Help in an emergency
A Christian Science perspective on daily life.
The tragic shootings in a shopping mall a few weeks ago in Omaha, Neb., reminded me of an incident I witnessed while I was shopping in a mall in Kansas City, Mo., last summer.
I heard a yell, "He has a gun! Get out!" My 5-year-old daughter and I were at the back of a store, near the entrance into the mall, and I didn't know where the gunman was or where he was headed. As I clutched my daughter's hand, I wondered, should we stay still, hide, or run toward the exit?
Although there was little time, I reached out to God, asking what we should do. I listened, and the answer came that we should leave immediately. In a flash I knew the route to take. As we neared the front door, we heard gunshots behind us coming down the main aisle. We were able to exit the store quickly and safely.

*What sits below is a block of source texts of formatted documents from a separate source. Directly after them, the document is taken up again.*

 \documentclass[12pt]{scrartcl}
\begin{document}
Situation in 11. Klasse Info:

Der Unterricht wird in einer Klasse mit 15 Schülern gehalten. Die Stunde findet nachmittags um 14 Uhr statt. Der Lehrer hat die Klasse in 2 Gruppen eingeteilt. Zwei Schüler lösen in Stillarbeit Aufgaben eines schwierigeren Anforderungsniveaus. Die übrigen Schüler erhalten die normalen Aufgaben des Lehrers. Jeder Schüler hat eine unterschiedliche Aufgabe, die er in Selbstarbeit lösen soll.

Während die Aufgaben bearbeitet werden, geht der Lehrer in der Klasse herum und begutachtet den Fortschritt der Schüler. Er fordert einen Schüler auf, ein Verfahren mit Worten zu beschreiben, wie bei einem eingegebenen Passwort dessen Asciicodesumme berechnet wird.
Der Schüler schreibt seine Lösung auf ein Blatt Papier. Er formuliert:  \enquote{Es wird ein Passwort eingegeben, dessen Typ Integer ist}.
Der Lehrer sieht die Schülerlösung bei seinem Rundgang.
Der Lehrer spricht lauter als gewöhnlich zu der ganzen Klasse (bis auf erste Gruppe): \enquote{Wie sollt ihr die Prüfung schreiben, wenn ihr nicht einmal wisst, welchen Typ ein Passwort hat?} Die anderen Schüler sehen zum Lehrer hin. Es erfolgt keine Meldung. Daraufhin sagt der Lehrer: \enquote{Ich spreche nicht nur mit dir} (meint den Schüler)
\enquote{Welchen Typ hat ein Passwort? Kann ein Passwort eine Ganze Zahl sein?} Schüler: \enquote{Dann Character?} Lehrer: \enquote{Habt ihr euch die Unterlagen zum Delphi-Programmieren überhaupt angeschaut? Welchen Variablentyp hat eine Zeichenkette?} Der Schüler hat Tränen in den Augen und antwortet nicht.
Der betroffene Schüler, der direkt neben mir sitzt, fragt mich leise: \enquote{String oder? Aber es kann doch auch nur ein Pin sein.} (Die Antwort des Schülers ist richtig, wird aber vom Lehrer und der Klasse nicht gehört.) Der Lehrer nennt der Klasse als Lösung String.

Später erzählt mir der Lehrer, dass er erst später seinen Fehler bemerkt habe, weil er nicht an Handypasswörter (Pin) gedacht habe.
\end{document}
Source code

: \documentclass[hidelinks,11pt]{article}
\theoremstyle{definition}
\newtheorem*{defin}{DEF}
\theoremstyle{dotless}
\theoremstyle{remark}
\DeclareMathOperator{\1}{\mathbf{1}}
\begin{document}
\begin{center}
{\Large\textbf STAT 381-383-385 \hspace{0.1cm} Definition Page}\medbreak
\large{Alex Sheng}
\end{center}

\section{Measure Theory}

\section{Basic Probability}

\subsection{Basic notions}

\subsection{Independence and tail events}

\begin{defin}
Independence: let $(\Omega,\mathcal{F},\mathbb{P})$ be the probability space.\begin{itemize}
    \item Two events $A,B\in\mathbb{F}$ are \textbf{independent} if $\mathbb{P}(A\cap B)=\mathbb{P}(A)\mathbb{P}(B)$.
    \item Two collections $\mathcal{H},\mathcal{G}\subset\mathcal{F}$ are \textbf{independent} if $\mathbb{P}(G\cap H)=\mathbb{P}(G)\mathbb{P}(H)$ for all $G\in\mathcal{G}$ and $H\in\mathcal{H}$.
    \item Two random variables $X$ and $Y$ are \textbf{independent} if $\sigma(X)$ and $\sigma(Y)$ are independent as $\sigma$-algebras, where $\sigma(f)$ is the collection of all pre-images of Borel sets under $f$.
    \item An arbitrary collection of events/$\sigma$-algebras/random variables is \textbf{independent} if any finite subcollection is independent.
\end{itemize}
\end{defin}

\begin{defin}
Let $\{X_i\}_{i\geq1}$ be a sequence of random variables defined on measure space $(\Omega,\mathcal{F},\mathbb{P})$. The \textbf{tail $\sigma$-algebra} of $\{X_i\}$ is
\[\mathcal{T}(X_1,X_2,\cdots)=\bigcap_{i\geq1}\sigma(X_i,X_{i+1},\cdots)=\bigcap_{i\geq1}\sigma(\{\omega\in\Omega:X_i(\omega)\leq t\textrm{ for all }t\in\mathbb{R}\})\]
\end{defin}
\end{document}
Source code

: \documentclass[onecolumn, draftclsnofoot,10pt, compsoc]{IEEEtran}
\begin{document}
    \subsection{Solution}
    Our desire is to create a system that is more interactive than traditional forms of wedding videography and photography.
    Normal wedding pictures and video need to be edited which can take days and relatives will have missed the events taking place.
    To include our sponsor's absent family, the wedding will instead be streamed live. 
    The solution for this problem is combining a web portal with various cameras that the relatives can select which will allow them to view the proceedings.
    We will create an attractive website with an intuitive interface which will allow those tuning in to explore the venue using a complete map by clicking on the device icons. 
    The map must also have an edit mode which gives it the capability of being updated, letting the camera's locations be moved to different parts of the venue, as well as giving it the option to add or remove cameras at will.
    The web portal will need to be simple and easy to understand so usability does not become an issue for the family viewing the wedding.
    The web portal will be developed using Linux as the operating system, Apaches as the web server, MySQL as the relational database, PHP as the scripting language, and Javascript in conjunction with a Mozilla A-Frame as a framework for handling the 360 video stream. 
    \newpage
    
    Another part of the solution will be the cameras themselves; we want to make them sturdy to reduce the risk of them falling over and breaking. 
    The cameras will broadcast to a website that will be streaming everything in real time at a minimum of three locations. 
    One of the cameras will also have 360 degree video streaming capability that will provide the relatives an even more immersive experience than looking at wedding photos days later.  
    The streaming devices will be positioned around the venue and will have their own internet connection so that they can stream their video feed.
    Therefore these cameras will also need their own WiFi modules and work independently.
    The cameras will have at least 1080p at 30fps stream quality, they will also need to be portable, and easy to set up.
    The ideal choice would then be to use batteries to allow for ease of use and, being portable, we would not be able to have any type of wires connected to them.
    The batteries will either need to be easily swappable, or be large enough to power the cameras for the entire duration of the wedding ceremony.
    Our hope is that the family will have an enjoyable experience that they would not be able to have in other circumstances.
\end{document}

I learned later that the shooting had begun across town and culminated at the mall, where two people in the parking lot were shot. The shots we heard were fired by police, who intercepted the gunman as he headed in our direction. We'd chosen the best route to exit, staying safe and avoiding a two-hour lockdown.
I was grateful, but I felt sad that others, including the gunman, were killed. Did God blink at that moment? Is God's protection for a chosen few? Mary Baker Eddy wrote: "Does Deity interpose in behalf of one worshipper, and not help another who offers the same measure of prayer?... In divine Science, where prayers are mental, all may avail themselves of God as 'a very present help in trouble.' Love is impartial and universal in its adaptation and bestowals" ("Science and Health with Key to the Scriptures," pp. 12-13).
That made sense. As a parent of two children, I wouldn't offer protection to one and not the other. Love doesn't have favorites. Like water filling an empty vessel, it floods in until all voids are filled.